The History of Rome. Book II
Page 29
While in this way historical composition, or what was so called among the Hellenes, busied itself in its own fashion with the prehistoric times of Italy, it left the contemporary history of Italy almost untouched - a circumstance as significant of the sunken condition of Hellenic history, as it is to be for our sakes regretted. Theopompus of Chios (who ended his work with 418) barely noticed in passing the capture of Rome by the Celts; and Aristotle[21], Clitarchus[22], Theophrastus[23], Heraclides of Pontus (about 450), incidentally mention particular events relating to Rome. It is only with Hieronymus of Cardia, who as the historian of Pyrrhus narrated also his Italian wars, that Greek historiography becomes at the same time an authority for the history of Rome.
Jurisprudence
Among the sciences, that of jurisprudence acquired an invaluable basis through the committing to writing of the laws of the city in the years 303, 304. This code, known under the name of the Twelve Tables, is perhaps the oldest Roman document that deserves the name of a book. The nucleus of the so-called leges regiae was probably not much more recent.

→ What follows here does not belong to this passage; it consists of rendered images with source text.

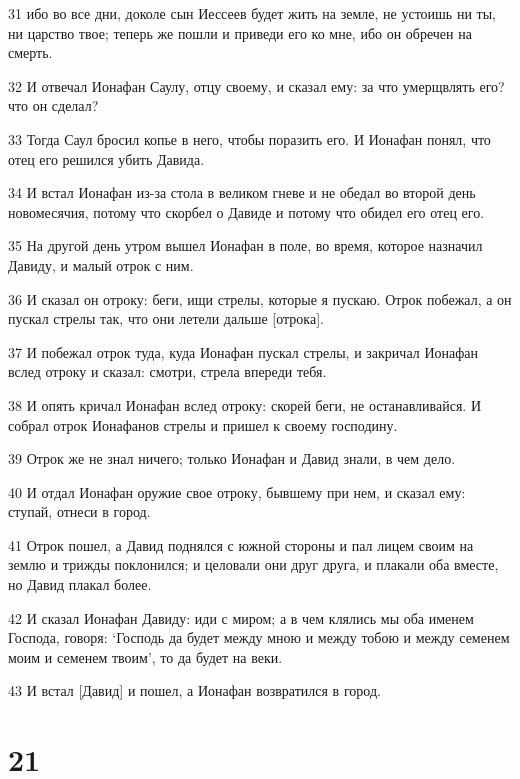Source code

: \par 31 ибо во все дни, доколе сын Иессеев будет жить на земле, не устоишь ни ты, ни царство твое; теперь же пошли и приведи его ко мне, ибо он обречен на смерть.
\par 32 И отвечал Ионафан Саулу, отцу своему, и сказал ему: за что умерщвлять его? что он сделал?
\par 33 Тогда Саул бросил копье в него, чтобы поразить его. И Ионафан понял, что отец его решился убить Давида.
\par 34 И встал Ионафан из-за стола в великом гневе и не обедал во второй день новомесячия, потому что скорбел о Давиде и потому что обидел его отец его.
\par 35 На другой день утром вышел Ионафан в поле, во время, которое назначил Давиду, и малый отрок с ним.
\par 36 И сказал он отроку: беги, ищи стрелы, которые я пускаю. Отрок побежал, а он пускал стрелы так, что они летели дальше [отрока].
\par 37 И побежал отрок туда, куда Ионафан пускал стрелы, и закричал Ионафан вслед отроку и сказал: смотри, стрела впереди тебя.
\par 38 И опять кричал Ионафан вслед отроку: скорей беги, не останавливайся. И собрал отрок Ионафанов стрелы и пришел к своему господину.
\par 39 Отрок же не знал ничего; только Ионафан и Давид знали, в чем дело.
\par 40 И отдал Ионафан оружие свое отроку, бывшему при нем, и сказал ему: ступай, отнеси в город.
\par 41 Отрок пошел, а Давид поднялся с южной стороны и пал лицем своим на землю и трижды поклонился; и целовали они друг друга, и плакали оба вместе, но Давид плакал более.
\par 42 И сказал Ионафан Давиду: иди с миром; а в чем клялись мы оба именем Господа, говоря: `Господь да будет между мною и между тобою и между семенем моим и семенем твоим', то да будет на веки.
\par 43 И встал [Давид] и пошел, а Ионафан возвратился в город.

\chapter{21}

These were certain precepts chiefly of a ritual nature, which rested upon traditional usage, and were probably promulgated to the general public under the form of royal enactments by the college of pontifices, which was entitled not to legislate but to point out the law. Moreover it may be presumed that from the commencement of this period the more important decrees of the senate at any rate - if not those of the people - were regularly recorded in writing; for already in the earliest conflicts between the orders disputes took place as to their preservation[24].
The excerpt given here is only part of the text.